==== Task input
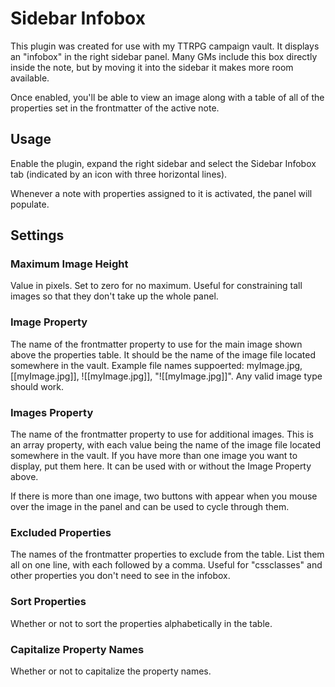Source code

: # Sidebar Infobox
This plugin was created for use with my TTRPG campaign vault. It displays an "infobox" in the right sidebar panel. Many GMs include this box directly inside the note, but by moving it into the sidebar it makes more room available.

Once enabled, you'll be able to view an image along with a table of all of the properties set in the frontmatter of the active note.

## Usage
Enable the plugin, expand the right sidebar and select the Sidebar Infobox tab (indicated by an icon with three horizontal lines).

Whenever a note with properties assigned to it is activated, the panel will populate.

## Settings
### Maximum Image Height
Value in pixels. Set to zero for no maximum. Useful for constraining tall images so that they don't take up the whole panel.

### Image Property
The name of the frontmatter property to use for the main image shown above the properties table. It should be the name of the image file located somewhere in the vault. Example file names suppoerted: myImage.jpg, [[myImage.jpg]], ![[myImage.jpg]], "![[myImage.jpg]]". Any valid image type should work.

### Images Property
The name of the frontmatter property to use for additional images. This is an array property, with each value being the name of the image file located somewhere in the vault. If you have more than one image you want to display, put them here. It can be used with or without the Image Property above.

If there is more than one image, two buttons with appear when you mouse over the image in the panel and can be used to cycle through them.

### Excluded Properties
The names of the frontmatter properties to exclude from the table. List them all on one line, with each followed by a comma. Useful for "cssclasses" and other properties you don't need to see in the infobox.

### Sort Properties
Whether or not to sort the properties alphabetically in the table.

### Capitalize Property Names
Whether or not to capitalize the property names.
========
Wherever the string "Whether" appears in the listing above, show the whole line.

Reply to the task ▸
Whether or not to sort the properties alphabetically in the table.
Whether or not to capitalize the property names.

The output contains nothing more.